|Title of Invention
"A METHOD FOR STABILIZING THE TWO SNAP TEMPERATURES OF SNAP ELEMENTS"
|A method for stabilizing the two snap temperatures of snap elements made of thermostatic bimetal, characterized in that the embossed snap elements are pressed flat at an aging temperature which is above the upper snap temperature.
|Method for producing snap disks
The present invention relates to a method for stabilizing the two snap temperatures of snap elements made of thermostatic bimetal, in which the mechanized work steps are not interrupted by the heat treatment.
Snap elements are stamped out of thermostatic bimetallic strip and preferably have a circular shape. However, other shapes are also possible and typical, such as squares, rectangles, rhomboids, and shapes having a tongue in the middle. When snap disks are referred to in the following patent specification, all of these shapes may be meant.
Snap elements made of thermostatic bimetal comprise a large area of application for regulating and limiting thermal procedures. The two temperatures at which the curvature of the disks suddenly changes with a jump are referred to as "lower snap temperature and upper snap temperature".
It is generally known that the varyingly strongly embossed curvature of the disks is decisive for the position of these two temperatures. This curvature is applied with different strengths of embossing from both sides. The curvature preferably has the shape of a very fiat spherical cap, but other shapes are also possible, however, such as a very flat truncated cone.
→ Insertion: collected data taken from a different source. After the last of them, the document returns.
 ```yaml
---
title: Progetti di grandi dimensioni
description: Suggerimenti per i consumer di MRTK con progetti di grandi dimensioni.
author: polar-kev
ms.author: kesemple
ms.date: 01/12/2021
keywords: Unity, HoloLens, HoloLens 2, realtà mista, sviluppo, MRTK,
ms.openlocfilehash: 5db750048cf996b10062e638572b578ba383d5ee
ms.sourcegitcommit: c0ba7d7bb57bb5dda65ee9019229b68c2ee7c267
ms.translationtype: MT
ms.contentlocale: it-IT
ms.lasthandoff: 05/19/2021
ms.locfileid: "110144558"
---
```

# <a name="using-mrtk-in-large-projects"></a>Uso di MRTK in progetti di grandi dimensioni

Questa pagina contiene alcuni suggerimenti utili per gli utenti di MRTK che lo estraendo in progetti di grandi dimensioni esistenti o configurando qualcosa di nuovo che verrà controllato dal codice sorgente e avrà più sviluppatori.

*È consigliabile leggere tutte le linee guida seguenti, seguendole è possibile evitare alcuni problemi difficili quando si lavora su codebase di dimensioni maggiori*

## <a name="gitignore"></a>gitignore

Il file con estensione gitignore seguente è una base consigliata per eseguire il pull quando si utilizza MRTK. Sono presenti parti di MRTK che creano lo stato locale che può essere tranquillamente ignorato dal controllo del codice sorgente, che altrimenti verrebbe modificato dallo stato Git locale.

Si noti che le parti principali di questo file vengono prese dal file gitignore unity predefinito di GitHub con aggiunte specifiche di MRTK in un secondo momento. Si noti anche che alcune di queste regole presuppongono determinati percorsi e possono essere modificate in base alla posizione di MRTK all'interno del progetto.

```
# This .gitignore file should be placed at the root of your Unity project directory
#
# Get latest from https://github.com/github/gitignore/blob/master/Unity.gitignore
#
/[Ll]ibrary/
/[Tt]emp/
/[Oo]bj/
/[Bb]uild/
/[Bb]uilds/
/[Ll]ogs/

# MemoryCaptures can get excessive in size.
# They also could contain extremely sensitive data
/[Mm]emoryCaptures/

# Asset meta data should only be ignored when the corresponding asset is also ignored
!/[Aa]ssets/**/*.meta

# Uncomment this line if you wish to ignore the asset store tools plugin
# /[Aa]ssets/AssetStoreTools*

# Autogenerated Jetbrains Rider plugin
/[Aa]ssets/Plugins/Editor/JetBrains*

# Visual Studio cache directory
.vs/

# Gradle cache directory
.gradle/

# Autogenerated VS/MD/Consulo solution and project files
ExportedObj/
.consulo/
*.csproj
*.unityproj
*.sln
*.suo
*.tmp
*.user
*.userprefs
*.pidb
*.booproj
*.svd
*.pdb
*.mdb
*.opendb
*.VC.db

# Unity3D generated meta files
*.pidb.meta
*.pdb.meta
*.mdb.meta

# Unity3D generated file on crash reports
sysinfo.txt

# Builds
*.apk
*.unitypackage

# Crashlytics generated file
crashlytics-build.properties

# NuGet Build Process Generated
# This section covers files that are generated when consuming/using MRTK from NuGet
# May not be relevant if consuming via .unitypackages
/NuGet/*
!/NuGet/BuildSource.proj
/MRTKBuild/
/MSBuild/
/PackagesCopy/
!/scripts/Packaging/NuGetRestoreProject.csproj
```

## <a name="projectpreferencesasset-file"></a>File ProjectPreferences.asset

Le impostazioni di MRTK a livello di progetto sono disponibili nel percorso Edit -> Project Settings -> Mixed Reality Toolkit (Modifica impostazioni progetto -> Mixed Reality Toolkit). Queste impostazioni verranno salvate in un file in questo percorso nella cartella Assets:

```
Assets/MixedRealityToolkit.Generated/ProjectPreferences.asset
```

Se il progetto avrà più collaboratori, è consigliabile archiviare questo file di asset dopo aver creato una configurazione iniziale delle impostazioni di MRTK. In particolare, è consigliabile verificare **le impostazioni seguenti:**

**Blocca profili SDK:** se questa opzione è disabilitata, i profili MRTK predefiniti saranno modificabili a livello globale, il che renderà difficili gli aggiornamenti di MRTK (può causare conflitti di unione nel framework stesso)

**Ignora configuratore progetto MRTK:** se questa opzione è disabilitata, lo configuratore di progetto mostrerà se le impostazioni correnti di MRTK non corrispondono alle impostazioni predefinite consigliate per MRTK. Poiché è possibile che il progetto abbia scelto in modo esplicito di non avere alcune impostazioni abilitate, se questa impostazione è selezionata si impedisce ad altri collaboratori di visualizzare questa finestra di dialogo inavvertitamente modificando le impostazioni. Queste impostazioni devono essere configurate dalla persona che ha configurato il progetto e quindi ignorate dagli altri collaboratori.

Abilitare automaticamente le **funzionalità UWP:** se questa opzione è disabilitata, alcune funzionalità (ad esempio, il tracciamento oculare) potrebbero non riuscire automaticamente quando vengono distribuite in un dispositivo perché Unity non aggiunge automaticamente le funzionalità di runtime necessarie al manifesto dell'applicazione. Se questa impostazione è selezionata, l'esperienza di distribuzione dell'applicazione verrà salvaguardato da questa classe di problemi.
WO 97/39466 discloses a method of making snap-acting thermally sensitive bimetallic actuators in which a series of actuator blanks is formed in a strip of bimetallic material. Adjacent blanks are joined by one or more bridges of the strip material. The blanks are indexed through one or more deforming operations whilst they are joined together by the bridges, by indexing means associated with the bridges. The blanks are then separated to form individual actuators. After forming, the actuators may be heat-treated either after, or more preferably before, they have been separated from each other.
US 4 796 355 discloses an inherently mechanically bistable self-supporting blade element for actuating snap-action switches. The elements are formed from initially flat, unstressed spring material. There is no hint to a heat treatment of the elements."
However, there is no disclosure of a simultaneous forming and heating of the actuators in WO 97/39466 or the elements in US 4 796 355.
Figure 1 shows the relationship between temperature and curvature. The temperature is plotted on the abscissa and the curvature of the snap disks is plotted on the ordinate. Upon reaching the upper and lower snap temperatures, the curvature suddenly jumps to the other side. The aging temperature, which will be discussed later, is far above the upper snap temperature, but still below the temperature which results in softening of the bimetal.
After the embossing, the snap disks still have too little thermal stability, i.e., the snap temperature changes with the number of the snap movements. It is necessary and typical
to "thermally age" the snap disks after the embossing procedure; they are subjected, for a duration of several minutes up to an hour, to a high temperature which is above the upper snap temperature but still below the temperature range in which softening of the bimetal occurs.
The duration of this heat treatment requires a premature interruption of the automatic manufacturing procedure and it is hardly possible to perform the work steps which are still lacking automatically to the end again, i.e., testing, selection, and stamping free.. Therefore, there is a justified desire for a method of temperature stabilization which may be classified by an extremely short action duration in the machine cycle of one to two seconds.
The achievement of this object is the subject matter of the present invention.
The idea according to the present invention is that the embossed disks are pressed flat at a high aging temperature. This procedure may also be repeated multiple times, e.g., two to six times.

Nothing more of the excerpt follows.